Dataset items:
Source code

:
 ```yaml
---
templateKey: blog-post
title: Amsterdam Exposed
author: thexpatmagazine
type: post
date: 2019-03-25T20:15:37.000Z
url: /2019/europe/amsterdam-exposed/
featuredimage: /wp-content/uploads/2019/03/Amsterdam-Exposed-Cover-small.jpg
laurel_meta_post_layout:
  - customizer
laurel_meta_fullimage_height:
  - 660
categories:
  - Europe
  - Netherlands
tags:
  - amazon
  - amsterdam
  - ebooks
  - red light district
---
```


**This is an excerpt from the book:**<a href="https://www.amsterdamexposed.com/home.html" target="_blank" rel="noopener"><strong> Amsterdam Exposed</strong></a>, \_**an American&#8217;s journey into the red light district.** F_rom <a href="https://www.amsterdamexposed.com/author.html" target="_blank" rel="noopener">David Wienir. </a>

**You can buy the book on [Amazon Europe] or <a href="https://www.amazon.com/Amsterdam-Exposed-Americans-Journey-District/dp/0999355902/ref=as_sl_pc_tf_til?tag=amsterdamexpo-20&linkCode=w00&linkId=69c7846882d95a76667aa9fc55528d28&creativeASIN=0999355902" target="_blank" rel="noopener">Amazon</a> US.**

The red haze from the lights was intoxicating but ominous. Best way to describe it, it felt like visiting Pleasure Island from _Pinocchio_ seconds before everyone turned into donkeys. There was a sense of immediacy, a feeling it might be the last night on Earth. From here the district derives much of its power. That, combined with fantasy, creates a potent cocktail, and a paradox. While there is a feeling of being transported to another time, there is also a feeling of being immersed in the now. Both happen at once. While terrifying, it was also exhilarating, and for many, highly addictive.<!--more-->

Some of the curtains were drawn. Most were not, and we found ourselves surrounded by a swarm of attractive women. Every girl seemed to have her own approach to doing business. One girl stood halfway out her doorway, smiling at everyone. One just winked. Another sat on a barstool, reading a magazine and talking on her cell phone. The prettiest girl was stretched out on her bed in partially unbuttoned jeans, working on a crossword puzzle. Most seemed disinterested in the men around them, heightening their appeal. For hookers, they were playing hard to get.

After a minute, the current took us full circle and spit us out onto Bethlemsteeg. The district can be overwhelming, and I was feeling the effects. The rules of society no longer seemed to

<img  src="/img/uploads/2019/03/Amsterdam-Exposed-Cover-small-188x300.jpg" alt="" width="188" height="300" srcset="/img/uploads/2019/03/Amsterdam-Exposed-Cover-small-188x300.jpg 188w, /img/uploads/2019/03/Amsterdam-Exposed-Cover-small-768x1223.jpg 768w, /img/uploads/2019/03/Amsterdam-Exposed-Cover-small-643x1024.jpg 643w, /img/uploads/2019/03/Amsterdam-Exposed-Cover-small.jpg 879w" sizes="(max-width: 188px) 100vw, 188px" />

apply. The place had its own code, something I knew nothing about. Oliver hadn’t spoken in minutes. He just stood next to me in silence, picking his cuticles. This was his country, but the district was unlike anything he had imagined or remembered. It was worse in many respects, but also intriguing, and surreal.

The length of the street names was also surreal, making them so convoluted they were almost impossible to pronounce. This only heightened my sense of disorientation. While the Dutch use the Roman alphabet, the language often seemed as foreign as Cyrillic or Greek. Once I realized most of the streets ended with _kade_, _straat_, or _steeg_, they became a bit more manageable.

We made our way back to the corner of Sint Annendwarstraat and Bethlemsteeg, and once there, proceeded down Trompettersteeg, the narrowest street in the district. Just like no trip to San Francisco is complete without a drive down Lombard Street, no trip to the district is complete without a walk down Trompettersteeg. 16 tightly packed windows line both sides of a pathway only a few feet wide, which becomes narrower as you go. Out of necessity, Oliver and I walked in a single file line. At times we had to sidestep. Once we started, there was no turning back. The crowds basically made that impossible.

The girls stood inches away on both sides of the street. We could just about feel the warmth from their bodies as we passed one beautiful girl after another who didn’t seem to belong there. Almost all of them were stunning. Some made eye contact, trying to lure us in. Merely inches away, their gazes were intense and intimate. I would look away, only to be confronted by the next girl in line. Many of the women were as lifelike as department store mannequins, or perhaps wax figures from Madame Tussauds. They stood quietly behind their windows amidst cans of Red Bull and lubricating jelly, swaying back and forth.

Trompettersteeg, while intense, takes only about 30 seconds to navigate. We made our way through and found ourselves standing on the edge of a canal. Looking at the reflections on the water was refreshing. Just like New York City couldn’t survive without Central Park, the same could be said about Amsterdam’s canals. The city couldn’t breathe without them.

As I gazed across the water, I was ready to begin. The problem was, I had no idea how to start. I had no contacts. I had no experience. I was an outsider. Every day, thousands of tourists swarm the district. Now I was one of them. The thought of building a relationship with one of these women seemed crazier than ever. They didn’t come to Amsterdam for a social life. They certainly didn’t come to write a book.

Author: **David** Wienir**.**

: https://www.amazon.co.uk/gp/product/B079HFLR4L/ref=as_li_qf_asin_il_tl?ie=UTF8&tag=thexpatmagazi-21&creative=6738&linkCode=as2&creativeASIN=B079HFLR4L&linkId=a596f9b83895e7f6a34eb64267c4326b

AIM OF THE EXERCISE:
Above this instruction are the records; retype exactly the lines from the one containing "is an excerpt" up to and including the one containing "The red haze".

WORKED SOLUTION:
**This is an excerpt from the book:**<a href="https://www.amsterdamexposed.com/home.html" target="_blank" rel="noopener"><strong> Amsterdam Exposed</strong></a>, \_**an American&#8217;s journey into the red light district.** F_rom <a href="https://www.amsterdamexposed.com/author.html" target="_blank" rel="noopener">David Wienir. </a>

**You can buy the book on [Amazon Europe] or <a href="https://www.amazon.com/Amsterdam-Exposed-Americans-Journey-District/dp/0999355902/ref=as_sl_pc_tf_til?tag=amsterdamexpo-20&linkCode=w00&linkId=69c7846882d95a76667aa9fc55528d28&creativeASIN=0999355902" target="_blank" rel="noopener">Amazon</a> US.**

The red haze from the lights was intoxicating but ominous. Best way to describe it, it felt like visiting Pleasure Island from _Pinocchio_ seconds before everyone turned into donkeys. There was a sense of immediacy, a feeling it might be the last night on Earth. From here the district derives much of its power. That, combined with fantasy, creates a potent cocktail, and a paradox. While there is a feeling of being transported to another time, there is also a feeling of being immersed in the now. Both happen at once. While terrifying, it was also exhilarating, and for many, highly addictive.<!--more-->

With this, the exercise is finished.